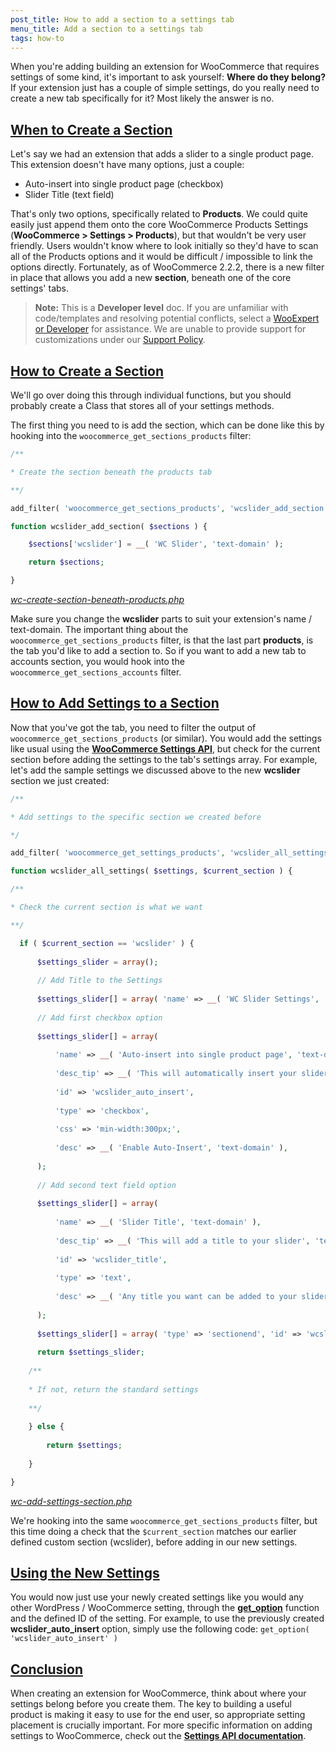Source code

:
 ```yaml
---
post_title: How to add a section to a settings tab
menu_title: Add a section to a settings tab
tags: how-to
---
```


When you're adding building an extension for WooCommerce that requires settings of some kind, it's important to ask yourself:  **Where do they belong?**  If your extension just has a couple of simple settings, do you really need to create a new tab specifically for it? Most likely the answer is no.

## [When to Create a Section](https://github.com/woocommerce/woocommerce/blob/trunk/docs/extesion-developlment/adding-a-section-to-a-settings-tab.md#section-1)

Let's say we had an extension that adds a slider to a single product page. This extension doesn't have many options, just a couple:

-   Auto-insert into single product page (checkbox)
-   Slider Title (text field)

That's only two options, specifically related to  **Products**. We could quite easily just append them onto the core WooCommerce Products Settings (**WooCommerce > Settings > Products**), but that wouldn't be very user friendly. Users wouldn't know where to look initially so they'd have to scan all of the Products options and it would be difficult / impossible to link the options directly. Fortunately, as of WooCommerce 2.2.2, there is a new filter in place that allows you add a new  **section**, beneath one of the core settings' tabs.

> **Note:**  This is a  **Developer level**  doc. If you are unfamiliar with code/templates and resolving potential conflicts, select a  [WooExpert or Developer](https://woo.com/customizations/) for assistance. We are unable to provide support for customizations under our  [Support Policy](https://woo.com/support-policy/).

## [How to Create a Section](https://github.com/woocommerce/woocommerce/blob/trunk/docs/extesion-developlment/adding-a-section-to-a-settings-tab.md#section-2)

We'll go over doing this through individual functions, but you should probably create a Class that stores all of your settings methods.

The first thing you need to is add the section, which can be done like this by hooking into the  `woocommerce_get_sections_products`  filter:

```php
/**

* Create the section beneath the products tab

**/

add_filter( 'woocommerce_get_sections_products', 'wcslider_add_section' );

function wcslider_add_section( $sections ) {

    $sections['wcslider'] = __( 'WC Slider', 'text-domain' );

    return $sections;

}
```

_[wc-create-section-beneath-products.php](https://gist.github.com/woogists/2964ec01c8bea50fcce62adf2f5c1232/raw/da5348343cf3664c0bc8b6b132d8105bfcf9ca51/wc-create-section-beneath-products.php)_

Make sure you change the  **wcslider**  parts to suit your extension's name / text-domain. The important thing about the  `woocommerce_get_sections_products`  filter, is that the last part  **products**, is the tab you'd like to add a section to. So if you want to add a new tab to accounts section, you would hook into the  `woocommerce_get_sections_accounts`  filter.

## [How to Add Settings to a Section](https://github.com/woocommerce/woocommerce/blob/trunk/docs/extesion-developlment/adding-a-section-to-a-settings-tab.md#section-3)

Now that you've got the tab, you need to filter the output of  `woocommerce_get_sections_products`  (or similar). You would add the settings like usual using the  [**WooCommerce Settings API**](https://github.com/woocommerce/woocommerce/blob/trunk/docs/settings-api/), but check for the current section before adding the settings to the tab's settings array. For example, let's add the sample settings we discussed above to the new  **wcslider**  section we just created:

```php
/**

* Add settings to the specific section we created before

*/

add_filter( 'woocommerce_get_settings_products', 'wcslider_all_settings', 10, 2 );

function wcslider_all_settings( $settings, $current_section ) {

/**

* Check the current section is what we want

**/

  if ( $current_section == 'wcslider' ) {
  
      $settings_slider = array();
    
      // Add Title to the Settings
      
      $settings_slider[] = array( 'name' => __( 'WC Slider Settings', 'text-domain' ), 'type' => 'title', 'desc' => __( 'The following options are used to configure WC Slider', 'text-domain' ), 'id' => 'wcslider' );
      
      // Add first checkbox option
      
      $settings_slider[] = array(
      
          'name' => __( 'Auto-insert into single product page', 'text-domain' ),
          
          'desc_tip' => __( 'This will automatically insert your slider into the single product page', 'text-domain' ),
          
          'id' => 'wcslider_auto_insert',
          
          'type' => 'checkbox',
          
          'css' => 'min-width:300px;',
          
          'desc' => __( 'Enable Auto-Insert', 'text-domain' ),
      
      );
      
      // Add second text field option
      
      $settings_slider[] = array(
      
          'name' => __( 'Slider Title', 'text-domain' ),
          
          'desc_tip' => __( 'This will add a title to your slider', 'text-domain' ),
          
          'id' => 'wcslider_title',
          
          'type' => 'text',
          
          'desc' => __( 'Any title you want can be added to your slider with this option!', 'text-domain' ),
      
      );
      
      $settings_slider[] = array( 'type' => 'sectionend', 'id' => 'wcslider' );
      
      return $settings_slider;
    
    /**
    
    * If not, return the standard settings
    
    **/
    
    } else {
    
        return $settings;
  
    }

}

```

_[wc-add-settings-section.php](https://gist.github.com/woogists/4038b83900508806c57a193a2534b845#file-wc-add-settings-section-php)_

We're hooking into the same  `woocommerce_get_sections_products`  filter, but this time doing a check that the  `$current_section`  matches our earlier defined custom section (wcslider), before adding in our new settings.

## [Using the New Settings](https://github.com/woocommerce/woocommerce/blob/trunk/docs/extesion-developlment/adding-a-section-to-a-settings-tab.md#section-4)

You would now just use your newly created settings like you would any other WordPress / WooCommerce setting, through the  [**get_option**](http://codex.wordpress.org/Function_Reference/get_option)  function and the defined ID of the setting. For example, to use the previously created  **wcslider_auto_insert**  option, simply use the following code:  `get_option( 'wcslider_auto_insert' )`

## [Conclusion](https://github.com/woocommerce/woocommerce/blob/trunk/docs/extesion-developlment/adding-a-section-to-a-settings-tab.md#section-5)

When creating an extension for WooCommerce, think about where your settings belong before you create them. The key to building a useful product is making it easy to use for the end user, so appropriate setting placement is crucially important. For more specific information on adding settings to WooCommerce, check out the  [**Settings API documentation**](https://github.com/woocommerce/woocommerce/blob/trunk/docs/extesion-developlment/settings-api/).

▶ **AIM OF THE TASK**
Please provide a faithful transcription of all the data, pictures excluded.

▶ **ANSWER SECTION**
Source code

:
 ```yaml
---
post_title: How to add a section to a settings tab
menu_title: Add a section to a settings tab
tags: how-to
---
```


When you're adding building an extension for WooCommerce that requires settings of some kind, it's important to ask yourself:  **Where do they belong?**  If your extension just has a couple of simple settings, do you really need to create a new tab specifically for it? Most likely the answer is no.

## [When to Create a Section](https://github.com/woocommerce/woocommerce/blob/trunk/docs/extesion-developlment/adding-a-section-to-a-settings-tab.md#section-1)

Let's say we had an extension that adds a slider to a single product page. This extension doesn't have many options, just a couple:

-   Auto-insert into single product page (checkbox)
-   Slider Title (text field)

That's only two options, specifically related to  **Products**. We could quite easily just append them onto the core WooCommerce Products Settings (**WooCommerce > Settings > Products**), but that wouldn't be very user friendly. Users wouldn't know where to look initially so they'd have to scan all of the Products options and it would be difficult / impossible to link the options directly. Fortunately, as of WooCommerce 2.2.2, there is a new filter in place that allows you add a new  **section**, beneath one of the core settings' tabs.

> **Note:**  This is a  **Developer level**  doc. If you are unfamiliar with code/templates and resolving potential conflicts, select a  [WooExpert or Developer](https://woo.com/customizations/) for assistance. We are unable to provide support for customizations under our  [Support Policy](https://woo.com/support-policy/).

## [How to Create a Section](https://github.com/woocommerce/woocommerce/blob/trunk/docs/extesion-developlment/adding-a-section-to-a-settings-tab.md#section-2)

We'll go over doing this through individual functions, but you should probably create a Class that stores all of your settings methods.

The first thing you need to is add the section, which can be done like this by hooking into the  `woocommerce_get_sections_products`  filter:

```php
/**

* Create the section beneath the products tab

**/

add_filter( 'woocommerce_get_sections_products', 'wcslider_add_section' );

function wcslider_add_section( $sections ) {

    $sections['wcslider'] = __( 'WC Slider', 'text-domain' );

    return $sections;

}
```

_[wc-create-section-beneath-products.php](https://gist.github.com/woogists/2964ec01c8bea50fcce62adf2f5c1232/raw/da5348343cf3664c0bc8b6b132d8105bfcf9ca51/wc-create-section-beneath-products.php)_

Make sure you change the  **wcslider**  parts to suit your extension's name / text-domain. The important thing about the  `woocommerce_get_sections_products`  filter, is that the last part  **products**, is the tab you'd like to add a section to. So if you want to add a new tab to accounts section, you would hook into the  `woocommerce_get_sections_accounts`  filter.

## [How to Add Settings to a Section](https://github.com/woocommerce/woocommerce/blob/trunk/docs/extesion-developlment/adding-a-section-to-a-settings-tab.md#section-3)

Now that you've got the tab, you need to filter the output of  `woocommerce_get_sections_products`  (or similar). You would add the settings like usual using the  [**WooCommerce Settings API**](https://github.com/woocommerce/woocommerce/blob/trunk/docs/settings-api/), but check for the current section before adding the settings to the tab's settings array. For example, let's add the sample settings we discussed above to the new  **wcslider**  section we just created:

```php
/**

* Add settings to the specific section we created before

*/

add_filter( 'woocommerce_get_settings_products', 'wcslider_all_settings', 10, 2 );

function wcslider_all_settings( $settings, $current_section ) {

/**

* Check the current section is what we want

**/

  if ( $current_section == 'wcslider' ) {
  
      $settings_slider = array();
    
      // Add Title to the Settings
      
      $settings_slider[] = array( 'name' => __( 'WC Slider Settings', 'text-domain' ), 'type' => 'title', 'desc' => __( 'The following options are used to configure WC Slider', 'text-domain' ), 'id' => 'wcslider' );
      
      // Add first checkbox option
      
      $settings_slider[] = array(
      
          'name' => __( 'Auto-insert into single product page', 'text-domain' ),
          
          'desc_tip' => __( 'This will automatically insert your slider into the single product page', 'text-domain' ),
          
          'id' => 'wcslider_auto_insert',
          
          'type' => 'checkbox',
          
          'css' => 'min-width:300px;',
          
          'desc' => __( 'Enable Auto-Insert', 'text-domain' ),
      
      );
      
      // Add second text field option
      
      $settings_slider[] = array(
      
          'name' => __( 'Slider Title', 'text-domain' ),
          
          'desc_tip' => __( 'This will add a title to your slider', 'text-domain' ),
          
          'id' => 'wcslider_title',
          
          'type' => 'text',
          
          'desc' => __( 'Any title you want can be added to your slider with this option!', 'text-domain' ),
      
      );
      
      $settings_slider[] = array( 'type' => 'sectionend', 'id' => 'wcslider' );
      
      return $settings_slider;
    
    /**
    
    * If not, return the standard settings
    
    **/
    
    } else {
    
        return $settings;
  
    }

}

```

_[wc-add-settings-section.php](https://gist.github.com/woogists/4038b83900508806c57a193a2534b845#file-wc-add-settings-section-php)_

We're hooking into the same  `woocommerce_get_sections_products`  filter, but this time doing a check that the  `$current_section`  matches our earlier defined custom section (wcslider), before adding in our new settings.

## [Using the New Settings](https://github.com/woocommerce/woocommerce/blob/trunk/docs/extesion-developlment/adding-a-section-to-a-settings-tab.md#section-4)

You would now just use your newly created settings like you would any other WordPress / WooCommerce setting, through the  [**get_option**](http://codex.wordpress.org/Function_Reference/get_option)  function and the defined ID of the setting. For example, to use the previously created  **wcslider_auto_insert**  option, simply use the following code:  `get_option( 'wcslider_auto_insert' )`

## [Conclusion](https://github.com/woocommerce/woocommerce/blob/trunk/docs/extesion-developlment/adding-a-section-to-a-settings-tab.md#section-5)

When creating an extension for WooCommerce, think about where your settings belong before you create them. The key to building a useful product is making it easy to use for the end user, so appropriate setting placement is crucially important. For more specific information on adding settings to WooCommerce, check out the  [**Settings API documentation**](https://github.com/woocommerce/woocommerce/blob/trunk/docs/extesion-developlment/settings-api/).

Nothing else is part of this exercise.